Here, as shown in FIG. 3, in the present specification, the distance D1 from the inner wall of the through hole 10 on the front edge 6 side to the front edge 6 and the inner wall of the through hole 10 on the rear edge 7 side to the front side. The difference ΔD from the distance D2 to the edge 6 is defined as the hole width. The hole width of the through hole 10 refers to the smaller one of the difference measured on the positive pressure surface 9 and the difference measured on the negative pressure surface 8. This is because the smaller hole width is the rate-determining factor for the air flow.

  As shown in FIG. 2, in the first embodiment, a plurality of through holes 10a to 10g arranged in the blade 4 from the side plate 2 side portion (hereinafter, referred to as an upper portion) to an intermediate portion (hereinafter, referred to as a central portion). The width is the same size. The hole width of the through hole 10h is larger than the hole width of the through hole 10g adjacent to the side plate 2 side of the through hole 10h.

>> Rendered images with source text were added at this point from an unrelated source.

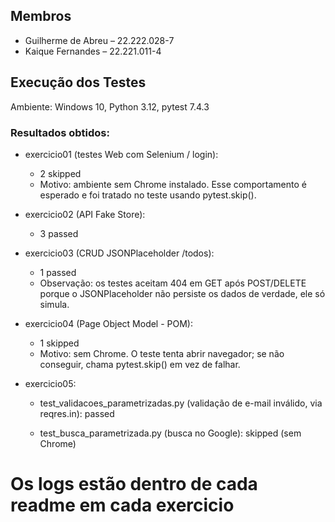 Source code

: ## Membros
- Guilherme de Abreu – 22.222.028-7  
- Kaique Fernandes – 22.221.011-4  

## Execução dos Testes

Ambiente: Windows 10, Python 3.12, pytest 7.4.3

### Resultados obtidos:

- exercicio01 (testes Web com Selenium / login):
  - 2 skipped  
  - Motivo: ambiente sem Chrome instalado. Esse comportamento é esperado e foi tratado no teste usando pytest.skip().

- exercicio02 (API Fake Store):
  - 3 passed

- exercicio03 (CRUD JSONPlaceholder /todos):
  - 1 passed  
  - Observação: os testes aceitam 404 em GET após POST/DELETE porque o JSONPlaceholder não persiste os dados de verdade, ele só simula.

- exercicio04 (Page Object Model - POM):
  - 1 skipped  
  - Motivo: sem Chrome. O teste tenta abrir navegador; se não conseguir, chama pytest.skip() em vez de falhar.

- exercicio05:
  - test_validacoes_parametrizadas.py (validação de e-mail inválido, via reqres.in): passed  

  - test_busca_parametrizada.py (busca no Google): skipped (sem Chrome)

 # Os logs estão dentro de cada readme em cada exercicio
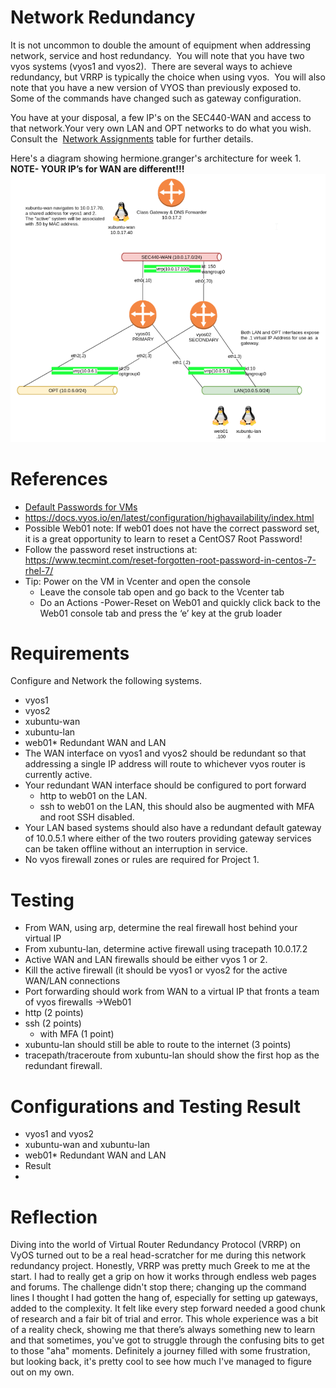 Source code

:# Network Redundancy
It is not uncommon to double the amount of equipment when addressing network, service and host redundancy.  You will note that you have two vyos systems (vyos1 and vyos2).  There are several ways to achieve redundancy, but VRRP is typically the choice when using vyos.  You will also note that you have a new version of VYOS than previously exposed to.  Some of the commands have changed such as gateway configuration.

You have at your disposal, a few IP's on the SEC440-WAN and access to that network.Your very own LAN and OPT networks to do what you wish.  Consult the  [Network Assignments](https://docs.google.com/spreadsheets/d/1LUMpmYONqyubdVlXP8V1MokGXdhnETNVgx-C9QFshJs/edit?usp=sharing) table for further details.

Here's a diagram showing hermione.granger's architecture for week 1. 
**NOTE- YOUR IP’s for WAN are different!!!**
![1.png](./Images/1.png)

# References
*   [Default Passwords for VMs](https://docs.google.com/document/d/1h97gchVRnHQyo4mL3GtkHYTuKJqeFtwbqCwcLnZ1Reo/edit?usp=sharing)
* <https://docs.vyos.io/en/latest/configuration/highavailability/index.html>
*   Possible Web01 note: If web01 does not have the correct password set, it is a great opportunity to learn to reset a CentOS7 Root Password!
   *   Follow the password reset instructions at: <https://www.tecmint.com/reset-forgotten-root-password-in-centos-7-rhel-7/>
   *   Tip: Power on the VM in Vcenter and open the console
       *   Leave the console tab open and go back to the Vcenter tab
        *   Do an Actions -Power-Reset on Web01 and quickly click back to the Web01 console tab and press the ‘e’ key at the grub loader

# Requirements
Configure and Network the following systems.
*   vyos1
*   vyos2
*   xubuntu-wan
*   xubuntu-lan
*   web01*   Redundant WAN and LAN
   *   The WAN interface on vyos1 and vyos2 should be redundant so that addressing a single IP address will route to whichever vyos router is currently active.
   *   Your redundant WAN interface should be configured to port forward
        *   http to web01 on the LAN.
        *   ssh to web01 on the LAN, this should also be augmented with MFA and root SSH disabled.
* Your LAN based systems should also have a redundant default gateway of 10.0.5.1 where either of the two routers providing gateway services can be taken offline without an interruption in service.
*   No vyos firewall zones or rules are required for Project 1.

# Testing
*   From WAN, using arp, determine the real firewall host behind your virtual IP
*   From xubuntu-lan, determine active firewall using tracepath 10.0.17.2
*   Active WAN and LAN firewalls should be either vyos 1 or 2.
*   Kill the active firewall (it should be vyos1 or vyos2 for the active WAN/LAN connections
*   Port forwarding should work from WAN to a virtual IP that fronts a team of vyos firewalls ->Web01
   *   http (2 points)
   *   ssh (2 points)
       *   with MFA (1 point)
*   xubuntu-lan should still be able to route to the internet (3 points)
*   tracepath/traceroute from xubuntu-lan should show the first hop as the redundant firewall.

# Configurations and Testing Result
* vyos1 and vyos2
* xubuntu-wan and xubuntu-lan
* web01*   Redundant WAN and LAN
* Result
* 

# Reflection
Diving into the world of Virtual Router Redundancy Protocol (VRRP) on VyOS turned out to be a real head-scratcher for me during this network redundancy project. Honestly, VRRP was pretty much Greek to me at the start. I had to really get a grip on how it works through endless web pages and forums. The challenge didn't stop there; changing up the command lines I thought I had gotten the hang of, especially for setting up gateways, added to the complexity. It felt like every step forward needed a good chunk of research and a fair bit of trial and error. This whole experience was a bit of a reality check, showing me that there’s always something new to learn and that sometimes, you've got to struggle through the confusing bits to get to those "aha" moments. Definitely a journey filled with some frustration, but looking back, it's pretty cool to see how much I've managed to figure out on my own.
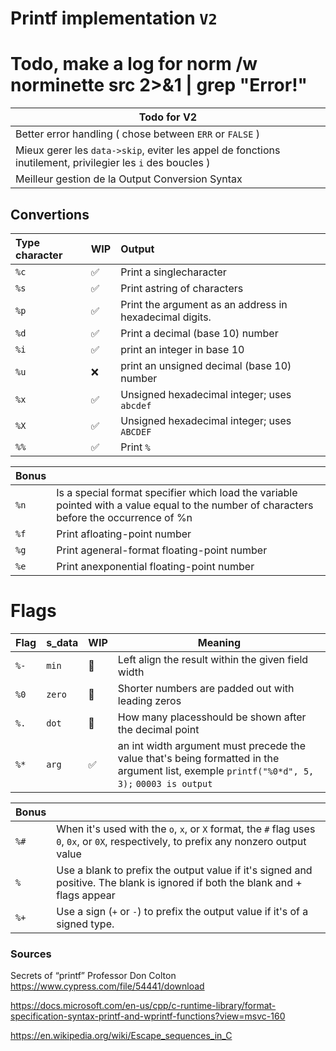 # Printf implementation `V2`
# Todo, make a log for norm /w norminette src 2>&1 | grep "Error\!"
| Todo for V2 |
|-|
| Better error handling ( chose between `ERR` or `FALSE` )|
| Mieux gerer les `data->skip`, eviter les appel de fonctions inutilement, privilegier les `i` des boucles )|
| Meilleur gestion de la Output Conversion Syntax|

## Convertions

| Type character | WIP | Output |
|:-|:-|:-|
| `%c` | ✅ | Print a singlecharacter |
| `%s` | ✅ | Print astring of characters |
| `%p` | ✅ | Print the argument as an address in hexadecimal digits. |
| `%d` | ✅ | Print a decimal (base 10) number |
| `%i` | ✅ | print an integer in base 10 |
| `%u` | ❌ | print an unsigned decimal (base 10) number |
| `%x` | ✅ | Unsigned hexadecimal integer; uses `abcdef` |
| `%X` | ✅ | Unsigned hexadecimal integer; uses `ABCDEF` |
| `%%` | ✅ | Print `%` |

| **Bonus** |  |
|-|:-|
| `%n` | Is a special format specifier which load the variable pointed with a value equal to the number of characters before the occurrence of %n|
| `%f` | Print afloating-point number |
| `%g` | Print ageneral-format floating-point number |
| `%e` | Print anexponential floating-point number |

# Flags

| Flag | s_data | WIP | Meaning |
|-|:-|:-|-|
| `%-` | `min`  | 🔧 | Left align the result within the given field width |
| `%0` | `zero` | 🔧 | Shorter numbers are padded out with leading zeros |
| `%.` | `dot` | 🔧 | How many placesshould be shown after the decimal point |
| `%*` | `arg`  | ✅ | an int width argument must precede the value that's being formatted in the argument list, exemple `printf("%0*d", 5, 3);` `00003 is output` |

| **Bonus** |  |
| ------------- |:-------------|
| `%#` | When it's used with the `o`, `x`, or `X` format, the `#` flag uses `0`, `0x`, or `0X`, respectively, to prefix any nonzero output value |
| `% ` | Use a blank to prefix the output value if it's signed and positive. The blank is ignored if both the blank and + flags appear |
| `%+` | Use a sign (`+` or `-`) to prefix the output value if it's of a signed type. |

### Sources

Secrets of “printf” Professor Don Colton
  https://www.cypress.com/file/54441/download

https://docs.microsoft.com/en-us/cpp/c-runtime-library/format-specification-syntax-printf-and-wprintf-functions?view=msvc-160

https://en.wikipedia.org/wiki/Escape_sequences_in_C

Moreover, the hole width of the plurality of through holes 10h to 10j arranged in the portion of the blade 4 on the main plate 3 side (hereinafter referred to as the lower portion) is the same.

  In the first embodiment, the shape of the plurality of through holes 10 is circular. Therefore, in the first embodiment, in the plurality of through holes 10, the hole diameter of the predetermined through hole 10 is the same as or larger than the hole diameters of the other through holes 10 adjacent to the side plate 2 side of the predetermined through hole 10. You can also say. The shape of the through hole 10 is not limited to the circular shape, and can be arbitrarily set, for example, an elongated hole, a polygon, or a D shape.

(C) The plurality of through holes 10 are parallel to the rotation axis Ax of the centrifugal fan 1 or the front edge of the predetermined through hole 10 with respect to the other through holes 10 adjacent to the side plate 2 of the predetermined through hole 10. It is provided on the 6 side.
As shown in FIG. 2, in the first embodiment, the plurality of through holes 10 a to 10 j are provided such that the center position of each through hole 10 is aligned parallel to the rotation axis Ax of the centrifugal fan 1.

  Regarding the first embodiment described above, the technical significance of the through hole 10 will be described after the configurations of second to seventh embodiments described later are described.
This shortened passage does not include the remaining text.